Thursday, July 5, 2007

No collapse forecast as tanker rates fall near year lows

The world's leading crude oil freight routes from the Gulf were close to their lows for this year on Monday but analysts said the freight market was not on the brink of collapse.Industry sources also said there was no sign that crude demand was faltering, blaming the weakness on the dynamics of the tanker market instead. Ship brokers said VLCC freight rates from the Gulf to Japan, the world's benchmark crude route, were trading at an average of WS60, close to a year low of WS52 hit in January. Rates for double-hulled units were trading five Worldscale points higher and single-hulled tonnage up to 10 points lower. Below that level, a three-and-a-half year low was in sight at WS50.5, struck in October 2003, according to Reuters data. Analysts said rates were pressured by long-standing Opec cuts, refinery maintenance in Asia, high stocks in the United States and bulging ship supply. They said there was no evidence that crude oil demand was being eroded, pointing instead to strong demand for long-haul oil into China, which was buoying rates. "We wouldn't speak of it as a freight collapse...but it does seem to have moved into a softer summer trading market that we've had in previous years," said Claire Grierson, an analyst with Simpson, Spence & Young in London.
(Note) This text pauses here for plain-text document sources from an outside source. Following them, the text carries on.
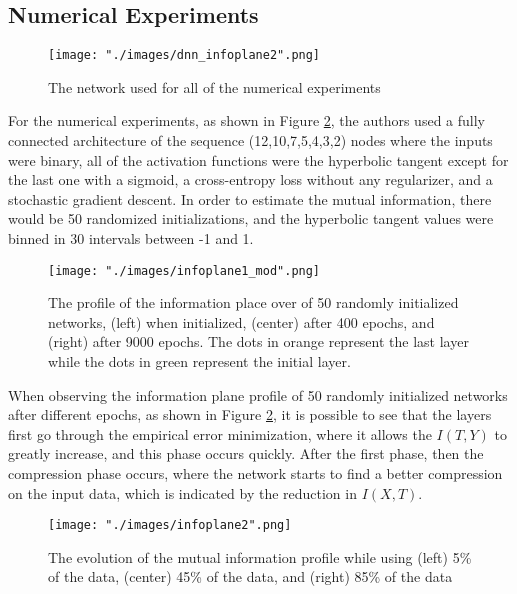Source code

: \subsection{Numerical Experiments}
\begin{figure}[ht]
\begin{center}
    \texttt{[image: "./images/dnn\_infoplane2".png]}
    \caption{The network used for all of the numerical experiments}
    \label{fig::dnn_infoplane}
\end{center}
\end{figure}

For the numerical experiments, as shown in Figure \ref{fig::dnn_infoplane}, the authors used a fully connected architecture of the sequence (12,10,7,5,4,3,2) nodes where the inputs were binary, all of the activation functions were the hyperbolic tangent except for the last one with a sigmoid, a cross-entropy loss without any regularizer, and a stochastic gradient descent. In order to estimate the mutual information, there would be 50 randomized initializations, and the hyperbolic tangent values were binned in 30 intervals between -1 and 1.

\begin{figure}[ht]
\begin{center}
    \texttt{[image: "./images/infoplane1\_mod".png]}
    \caption{The profile of the information place over of 50 randomly initialized networks, (left) when initialized, (center) after 400 epochs, and (right) after 9000 epochs. The dots in orange represent the last layer while the dots in green represent the initial layer.}
    \label{fig::dnn_infoplane}
\end{center}
\end{figure}

When observing the information plane profile of 50 randomly initialized networks after different epochs, as shown in Figure \ref{fig::dnn_infoplane}, it is possible to see that the layers first go through the empirical error minimization, where it allows the $I(T,Y)$ to greatly increase, and this phase occurs quickly. After the first phase, then the compression phase occurs, where the network starts to find a better compression on the input data, which is indicated by the reduction in $I(X,T)$.

\begin{figure}[ht]
\begin{center}
    \texttt{[image: "./images/infoplane2".png]}
    \caption{The evolution of the mutual information profile while using (left) 5\% of the data, (center) 45\% of the data, and (right) 85\% of the data}
    \label{fig::info_trainingdata1}
\end{center}
\end{figure}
E.A. Gibson shipbrokers said VLCC voyage rates to Japan were trading at WS105 or $67,200 a day in June 2006 compared with WS59 or $34,750 on Monday.

In a report it also cited the VLCC and ULCC fleet rising to 494 by mid-2007 from 477 in mid-2006.

Rates for VLCCs from the Gulf to the US were similarly pressured, trading at an average of WS50, five points short of a low for the year.

Beyond that, costs on the major route were close to a four-year low of WS42.50 hit in August 2003.

Brokers said that the rates averaged $30,000 to $40,000 a day to Asia, down from closer to $50,000 in the last couple of weeks.